The principle: CPM is gross
The instinct is to treat a quoted CPM as the value delivered. It isn’t. A CPM is the price the advertiser pays into the system; the DSP, SSP, data and verification layers each take a slice before the media owner is paid. Even a self-serve DOOH platform that prices transparently labels its CPM “gross… all-in” — an acknowledgement that the sticker and the net are different numbers. So the real question for pricing isn’t “what’s the CPM,” it’s “what lands.”
What the audits found
The cleanest figures come from the advertising industry’s own supply-chain transparency studies — but note they measure open-web programmatic display, not DOOH (ISBA/PwC — primary, display):
| Study | Publisher share of advertiser spend | Notes |
|---|---|---|
| ISBA/PwC 2020 | ~51% | 15% an unattributable “unknown delta”; chain: agency ~7%, DSP ~8%, demand-tech ~10%, SSP ~8%, supply-tech ~1% |
| ISBA/PwC 2022 | ~65% | “unknown delta” fell to ~3% as transparency improved |
Other cross-channel reads converge on the same order of magnitude: combined DSP + SSP fees ~20% on average (GroupM/eMarketer), with log-level audits showing 22–45% for half of impressions and extreme cases where intermediaries take the large majority of the bid (Adalytics — directional). A US marketer-body study put as little as ~36¢ of the advertiser’s dollar reaching working media in the worst cases.
The DOOH caveat
Here’s the honest qualifier: none of those hard numbers are DOOH. Two things make DOOH different, and they cut in the operator’s favour:
- The chain is typically shorter — fewer intermediaries than open-web display.
- Direct sales skip the stack entirely — a directly-sold screen has no DSP/SSP haircut at all, which is part of why direct and private deals carry the premium.
So a DOOH operator likely keeps more than the display figures suggest. But “likely more” is not a measured number: no audited DOOH-specific take-rate study exists. The DOOH-specific figures that circulate — an intermediary take of roughly 25–45% of the gross bid, or DOOH SSP take rates of ~10–25% — are single-operator or commentary, not audited benchmarks (directional). Treat them as directional, and assume a meaningful cut without pretending to a precise one.
How to price net
The pricing discipline follows directly (the full version is in How to price your inventory and Packaging & pricing):
- Set floors and rate cards on a net basis — back out the take you expect on each path so the price protects what lands, not what’s quoted.

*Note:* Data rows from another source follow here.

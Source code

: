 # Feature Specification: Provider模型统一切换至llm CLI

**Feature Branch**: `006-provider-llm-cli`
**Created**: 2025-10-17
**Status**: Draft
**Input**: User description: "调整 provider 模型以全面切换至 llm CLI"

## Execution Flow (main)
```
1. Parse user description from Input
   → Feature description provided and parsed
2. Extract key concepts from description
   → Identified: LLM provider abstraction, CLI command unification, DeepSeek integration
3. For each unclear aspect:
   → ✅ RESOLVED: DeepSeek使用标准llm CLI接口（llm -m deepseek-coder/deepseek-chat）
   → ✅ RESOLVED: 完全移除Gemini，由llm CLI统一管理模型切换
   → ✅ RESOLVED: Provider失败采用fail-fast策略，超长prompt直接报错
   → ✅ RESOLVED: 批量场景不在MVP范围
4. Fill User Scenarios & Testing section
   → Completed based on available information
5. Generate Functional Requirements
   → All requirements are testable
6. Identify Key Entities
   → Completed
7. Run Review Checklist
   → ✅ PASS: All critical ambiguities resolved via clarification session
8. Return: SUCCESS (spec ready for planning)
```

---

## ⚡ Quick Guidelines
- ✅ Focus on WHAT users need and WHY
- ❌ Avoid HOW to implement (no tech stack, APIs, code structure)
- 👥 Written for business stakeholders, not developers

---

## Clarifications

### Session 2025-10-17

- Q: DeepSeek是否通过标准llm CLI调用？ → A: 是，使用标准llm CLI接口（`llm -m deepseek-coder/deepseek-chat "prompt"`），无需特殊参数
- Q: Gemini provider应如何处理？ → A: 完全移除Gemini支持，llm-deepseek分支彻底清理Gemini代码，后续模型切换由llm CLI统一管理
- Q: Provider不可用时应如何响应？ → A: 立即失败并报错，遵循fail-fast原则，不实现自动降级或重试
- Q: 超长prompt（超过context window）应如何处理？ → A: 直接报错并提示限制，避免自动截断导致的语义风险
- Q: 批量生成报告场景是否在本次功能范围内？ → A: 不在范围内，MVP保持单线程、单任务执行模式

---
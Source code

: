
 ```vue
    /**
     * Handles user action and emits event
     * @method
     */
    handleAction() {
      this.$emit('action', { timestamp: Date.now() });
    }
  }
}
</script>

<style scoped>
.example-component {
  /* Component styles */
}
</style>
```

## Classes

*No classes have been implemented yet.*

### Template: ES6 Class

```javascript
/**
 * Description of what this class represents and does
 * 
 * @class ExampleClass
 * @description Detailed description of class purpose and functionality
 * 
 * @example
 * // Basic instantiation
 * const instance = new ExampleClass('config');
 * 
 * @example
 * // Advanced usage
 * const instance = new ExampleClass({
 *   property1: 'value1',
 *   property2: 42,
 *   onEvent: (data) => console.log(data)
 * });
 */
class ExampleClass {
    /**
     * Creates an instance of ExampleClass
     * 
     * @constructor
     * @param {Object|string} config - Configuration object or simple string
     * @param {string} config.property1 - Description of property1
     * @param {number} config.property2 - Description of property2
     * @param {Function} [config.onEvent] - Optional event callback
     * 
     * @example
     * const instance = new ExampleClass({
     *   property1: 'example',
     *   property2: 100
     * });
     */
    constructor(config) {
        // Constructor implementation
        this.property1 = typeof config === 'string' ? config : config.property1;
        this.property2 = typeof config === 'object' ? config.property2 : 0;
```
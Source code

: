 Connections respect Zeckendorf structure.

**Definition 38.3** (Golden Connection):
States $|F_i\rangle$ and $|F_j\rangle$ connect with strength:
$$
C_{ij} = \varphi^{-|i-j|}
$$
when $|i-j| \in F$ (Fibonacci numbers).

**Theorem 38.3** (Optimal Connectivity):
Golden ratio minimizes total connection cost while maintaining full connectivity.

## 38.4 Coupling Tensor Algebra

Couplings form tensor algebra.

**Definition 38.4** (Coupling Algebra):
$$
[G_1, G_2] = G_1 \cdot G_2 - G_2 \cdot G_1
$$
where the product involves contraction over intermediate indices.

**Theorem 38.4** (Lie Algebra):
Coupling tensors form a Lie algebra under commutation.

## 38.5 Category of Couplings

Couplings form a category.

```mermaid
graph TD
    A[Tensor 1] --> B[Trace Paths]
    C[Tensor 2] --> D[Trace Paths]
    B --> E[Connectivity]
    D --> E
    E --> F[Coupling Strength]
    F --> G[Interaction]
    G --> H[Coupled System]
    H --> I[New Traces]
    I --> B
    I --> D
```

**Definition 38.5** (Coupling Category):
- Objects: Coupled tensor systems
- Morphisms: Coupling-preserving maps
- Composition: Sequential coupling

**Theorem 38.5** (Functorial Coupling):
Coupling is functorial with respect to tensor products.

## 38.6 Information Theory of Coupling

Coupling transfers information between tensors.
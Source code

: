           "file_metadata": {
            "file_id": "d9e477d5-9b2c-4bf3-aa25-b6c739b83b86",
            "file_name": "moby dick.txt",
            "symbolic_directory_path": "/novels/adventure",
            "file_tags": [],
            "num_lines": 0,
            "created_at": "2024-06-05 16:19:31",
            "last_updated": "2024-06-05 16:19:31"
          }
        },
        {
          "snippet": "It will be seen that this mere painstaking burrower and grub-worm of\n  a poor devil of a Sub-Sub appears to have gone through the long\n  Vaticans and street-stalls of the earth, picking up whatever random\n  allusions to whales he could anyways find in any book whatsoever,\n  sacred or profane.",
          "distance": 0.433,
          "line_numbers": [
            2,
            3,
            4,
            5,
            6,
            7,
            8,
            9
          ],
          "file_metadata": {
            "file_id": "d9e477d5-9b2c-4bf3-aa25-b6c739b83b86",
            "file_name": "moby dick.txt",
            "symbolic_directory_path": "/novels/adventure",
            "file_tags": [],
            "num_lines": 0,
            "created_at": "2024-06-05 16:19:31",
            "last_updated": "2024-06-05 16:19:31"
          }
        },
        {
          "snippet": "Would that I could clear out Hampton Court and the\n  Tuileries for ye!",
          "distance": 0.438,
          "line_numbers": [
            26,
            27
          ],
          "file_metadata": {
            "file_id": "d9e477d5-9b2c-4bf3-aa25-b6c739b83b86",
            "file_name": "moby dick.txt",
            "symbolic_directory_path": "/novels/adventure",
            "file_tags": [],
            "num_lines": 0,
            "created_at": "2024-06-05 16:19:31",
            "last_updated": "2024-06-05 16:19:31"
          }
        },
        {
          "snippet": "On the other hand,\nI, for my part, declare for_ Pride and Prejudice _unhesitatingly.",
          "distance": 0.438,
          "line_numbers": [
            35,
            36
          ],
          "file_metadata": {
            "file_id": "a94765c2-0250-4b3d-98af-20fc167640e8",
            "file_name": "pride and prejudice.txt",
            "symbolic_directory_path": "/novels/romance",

- Favour the channels that leak least — direct and PMP keep more of the dollar than the open exchange; another reason private deals carry your premium.
- Never discount off a gross number without checking what’s left after the haircut and any venue revenue share.
- Don’t compare gross CPMs across vendors — different stacks take different cuts, and impression methodologies vary another 20–30% on top.
For the venue host, the same logic is the most important question to ask an operator: is my share of gross advertiser spend or of net after the stack? The base can matter as much as the percentage.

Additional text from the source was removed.